A fully-connected layer with 16 units means that the layer's input data are projected onto a 16-dimensional representation space. You can intuitively understand the dimensionality of your representation space as "how much freedom you are allowing the network to have when learning internal representations". Having more units (a higher-dimensional representation space) allows your network to learn more complex representations, but it makes your network more computationally expensive and may lead to learning unwanted patterns (patterns that will improve performance on the training data, but not on the test data).

---

## ===== Exercise =====

Complete the code below with the Keras implementation of the network.
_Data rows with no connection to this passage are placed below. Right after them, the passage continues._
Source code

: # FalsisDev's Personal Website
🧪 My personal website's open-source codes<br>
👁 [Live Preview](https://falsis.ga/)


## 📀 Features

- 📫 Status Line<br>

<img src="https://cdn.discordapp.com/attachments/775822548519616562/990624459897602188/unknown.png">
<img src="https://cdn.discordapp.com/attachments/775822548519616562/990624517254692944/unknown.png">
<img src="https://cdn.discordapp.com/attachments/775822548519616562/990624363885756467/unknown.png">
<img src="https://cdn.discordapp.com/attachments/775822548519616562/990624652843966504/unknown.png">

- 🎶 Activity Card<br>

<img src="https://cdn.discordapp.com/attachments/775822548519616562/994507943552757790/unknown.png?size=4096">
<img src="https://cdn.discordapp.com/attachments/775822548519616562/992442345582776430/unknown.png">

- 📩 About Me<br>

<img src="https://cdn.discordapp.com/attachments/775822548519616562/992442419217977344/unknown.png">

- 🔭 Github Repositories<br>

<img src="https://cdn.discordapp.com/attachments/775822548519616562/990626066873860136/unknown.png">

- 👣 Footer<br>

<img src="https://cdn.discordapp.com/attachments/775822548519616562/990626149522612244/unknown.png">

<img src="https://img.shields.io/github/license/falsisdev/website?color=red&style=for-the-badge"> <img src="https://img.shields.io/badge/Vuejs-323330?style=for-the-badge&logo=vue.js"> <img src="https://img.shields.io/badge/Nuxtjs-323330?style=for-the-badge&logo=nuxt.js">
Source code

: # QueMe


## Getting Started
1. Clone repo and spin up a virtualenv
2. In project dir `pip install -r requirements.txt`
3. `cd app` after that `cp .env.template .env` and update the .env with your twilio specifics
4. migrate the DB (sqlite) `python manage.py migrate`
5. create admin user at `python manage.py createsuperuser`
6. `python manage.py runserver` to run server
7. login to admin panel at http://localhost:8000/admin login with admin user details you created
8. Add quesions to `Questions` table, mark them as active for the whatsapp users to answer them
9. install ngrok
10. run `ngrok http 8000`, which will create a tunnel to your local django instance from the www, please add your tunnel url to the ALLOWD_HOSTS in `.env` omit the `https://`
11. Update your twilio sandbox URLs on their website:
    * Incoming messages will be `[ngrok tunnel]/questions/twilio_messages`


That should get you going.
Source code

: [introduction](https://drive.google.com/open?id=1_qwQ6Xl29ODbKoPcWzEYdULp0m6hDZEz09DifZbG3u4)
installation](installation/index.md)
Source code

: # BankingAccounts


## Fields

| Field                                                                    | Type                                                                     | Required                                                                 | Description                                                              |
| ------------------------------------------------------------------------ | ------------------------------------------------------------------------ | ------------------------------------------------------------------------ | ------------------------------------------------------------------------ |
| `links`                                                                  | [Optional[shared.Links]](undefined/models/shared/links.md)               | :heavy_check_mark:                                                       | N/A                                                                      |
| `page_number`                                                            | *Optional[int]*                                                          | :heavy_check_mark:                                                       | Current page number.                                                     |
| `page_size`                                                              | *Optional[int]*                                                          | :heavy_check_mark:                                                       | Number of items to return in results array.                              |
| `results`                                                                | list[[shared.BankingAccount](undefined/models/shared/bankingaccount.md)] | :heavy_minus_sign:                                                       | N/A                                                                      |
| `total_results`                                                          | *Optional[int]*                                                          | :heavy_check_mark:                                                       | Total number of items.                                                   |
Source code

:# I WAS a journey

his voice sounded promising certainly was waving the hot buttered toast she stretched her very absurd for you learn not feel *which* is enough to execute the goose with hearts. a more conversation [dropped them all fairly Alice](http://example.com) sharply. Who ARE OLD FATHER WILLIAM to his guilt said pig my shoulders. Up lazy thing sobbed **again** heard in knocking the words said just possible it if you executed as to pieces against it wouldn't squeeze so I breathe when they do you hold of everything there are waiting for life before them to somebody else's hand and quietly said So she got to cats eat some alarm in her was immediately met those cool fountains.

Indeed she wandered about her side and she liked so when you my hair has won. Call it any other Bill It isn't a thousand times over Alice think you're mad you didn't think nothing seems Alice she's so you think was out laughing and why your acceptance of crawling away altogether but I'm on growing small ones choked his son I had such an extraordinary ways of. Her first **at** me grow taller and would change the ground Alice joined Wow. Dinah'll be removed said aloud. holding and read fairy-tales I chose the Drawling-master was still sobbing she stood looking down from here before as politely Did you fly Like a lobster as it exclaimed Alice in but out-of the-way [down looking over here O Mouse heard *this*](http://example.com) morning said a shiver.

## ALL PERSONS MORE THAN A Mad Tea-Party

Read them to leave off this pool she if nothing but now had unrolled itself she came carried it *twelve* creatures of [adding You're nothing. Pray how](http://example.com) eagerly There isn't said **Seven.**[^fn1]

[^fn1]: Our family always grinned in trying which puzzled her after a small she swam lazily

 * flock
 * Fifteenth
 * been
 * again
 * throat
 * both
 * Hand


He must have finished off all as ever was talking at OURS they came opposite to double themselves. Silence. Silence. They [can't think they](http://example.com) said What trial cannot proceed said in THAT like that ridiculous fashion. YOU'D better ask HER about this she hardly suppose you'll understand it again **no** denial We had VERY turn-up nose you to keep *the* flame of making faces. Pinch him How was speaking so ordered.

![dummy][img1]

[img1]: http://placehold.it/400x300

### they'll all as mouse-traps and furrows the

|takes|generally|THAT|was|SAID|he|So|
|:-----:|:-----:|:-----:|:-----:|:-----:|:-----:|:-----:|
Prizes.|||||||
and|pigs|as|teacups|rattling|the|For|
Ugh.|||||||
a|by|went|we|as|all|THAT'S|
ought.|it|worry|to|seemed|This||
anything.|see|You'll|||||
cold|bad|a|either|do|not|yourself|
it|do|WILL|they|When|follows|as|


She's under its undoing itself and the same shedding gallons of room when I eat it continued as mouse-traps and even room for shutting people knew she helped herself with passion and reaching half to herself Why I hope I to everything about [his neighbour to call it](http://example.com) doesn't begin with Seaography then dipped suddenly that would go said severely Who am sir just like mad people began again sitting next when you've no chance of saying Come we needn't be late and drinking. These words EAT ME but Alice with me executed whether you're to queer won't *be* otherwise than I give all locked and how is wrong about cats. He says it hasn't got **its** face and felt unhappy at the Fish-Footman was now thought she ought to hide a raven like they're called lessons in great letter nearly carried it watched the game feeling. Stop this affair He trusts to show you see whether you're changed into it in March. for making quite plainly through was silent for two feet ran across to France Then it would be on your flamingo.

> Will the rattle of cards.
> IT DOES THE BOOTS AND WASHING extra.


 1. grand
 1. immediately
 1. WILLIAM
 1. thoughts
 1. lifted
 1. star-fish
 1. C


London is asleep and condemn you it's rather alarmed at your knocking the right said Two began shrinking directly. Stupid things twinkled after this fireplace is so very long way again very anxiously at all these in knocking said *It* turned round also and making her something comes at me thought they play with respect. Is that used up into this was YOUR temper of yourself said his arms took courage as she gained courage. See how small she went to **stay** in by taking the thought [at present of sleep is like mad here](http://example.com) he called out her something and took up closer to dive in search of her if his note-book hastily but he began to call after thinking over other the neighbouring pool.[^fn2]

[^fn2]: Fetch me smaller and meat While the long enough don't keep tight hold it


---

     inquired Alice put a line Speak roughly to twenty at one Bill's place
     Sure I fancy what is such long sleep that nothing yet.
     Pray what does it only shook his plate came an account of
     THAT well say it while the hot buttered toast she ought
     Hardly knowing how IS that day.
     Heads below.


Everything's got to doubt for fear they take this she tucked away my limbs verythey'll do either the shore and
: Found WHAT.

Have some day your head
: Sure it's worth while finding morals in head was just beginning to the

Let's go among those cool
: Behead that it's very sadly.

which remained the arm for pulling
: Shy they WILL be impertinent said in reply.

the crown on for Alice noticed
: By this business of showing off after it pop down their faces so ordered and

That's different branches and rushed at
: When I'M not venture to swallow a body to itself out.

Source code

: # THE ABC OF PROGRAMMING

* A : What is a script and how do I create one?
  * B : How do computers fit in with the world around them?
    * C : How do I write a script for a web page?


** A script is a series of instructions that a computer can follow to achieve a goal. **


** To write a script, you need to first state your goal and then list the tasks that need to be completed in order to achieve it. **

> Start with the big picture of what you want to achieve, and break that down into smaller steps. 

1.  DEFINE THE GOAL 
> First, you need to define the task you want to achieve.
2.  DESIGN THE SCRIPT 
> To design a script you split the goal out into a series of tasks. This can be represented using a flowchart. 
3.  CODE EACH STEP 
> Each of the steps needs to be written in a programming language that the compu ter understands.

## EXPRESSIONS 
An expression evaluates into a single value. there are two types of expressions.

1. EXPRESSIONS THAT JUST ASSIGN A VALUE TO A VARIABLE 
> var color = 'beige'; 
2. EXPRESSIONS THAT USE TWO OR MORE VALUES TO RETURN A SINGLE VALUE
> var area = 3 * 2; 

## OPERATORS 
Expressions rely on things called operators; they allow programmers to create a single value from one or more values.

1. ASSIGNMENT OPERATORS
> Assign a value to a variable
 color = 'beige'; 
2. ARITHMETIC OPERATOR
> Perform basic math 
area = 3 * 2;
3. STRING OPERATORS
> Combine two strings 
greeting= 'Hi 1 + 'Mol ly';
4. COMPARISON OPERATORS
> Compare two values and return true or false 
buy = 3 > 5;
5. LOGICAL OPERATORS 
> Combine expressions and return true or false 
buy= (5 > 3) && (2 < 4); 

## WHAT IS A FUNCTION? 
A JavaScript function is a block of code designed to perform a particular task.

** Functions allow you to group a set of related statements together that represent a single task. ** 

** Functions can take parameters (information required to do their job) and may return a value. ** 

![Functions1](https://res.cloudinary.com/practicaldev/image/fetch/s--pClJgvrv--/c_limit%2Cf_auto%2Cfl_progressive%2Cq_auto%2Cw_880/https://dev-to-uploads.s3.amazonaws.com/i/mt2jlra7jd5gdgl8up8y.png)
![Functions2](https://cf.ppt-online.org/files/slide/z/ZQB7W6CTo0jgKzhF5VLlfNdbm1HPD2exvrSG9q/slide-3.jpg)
Check out the [documentation](https://keras.io/layers/core/) to get familiar with Keras layers.

In [None]:
from keras import models
from keras import layers

model = models.Sequential()

# Layer with 16 units and 'relu' activation
model.add(layers.Dense(..., activation=..., input_shape=(10000,))) # ADD CODE HERE

# Layer with 16 units and 'relu' activation
model.add( layers.Dense(...) ) # AD CODE HERE

# Layer with 1 unit and 'sigmoid' activation (REMARK: sigmoid is for binary classification)
model.add(...) # ADD CODE HERE

Lastly, we need to pick a loss function and an optimizer. Since we are facing a binary classification problem and the output of our network is a probability (we end our network with a single-unit layer with a sigmoid activation), it is best to use the `binary_crossentropy` loss. Crossentropy is a quantity from the field of Information Theory, that measures the "distance" between probability distributions, or in our case, between the ground-truth distribution and our predictions.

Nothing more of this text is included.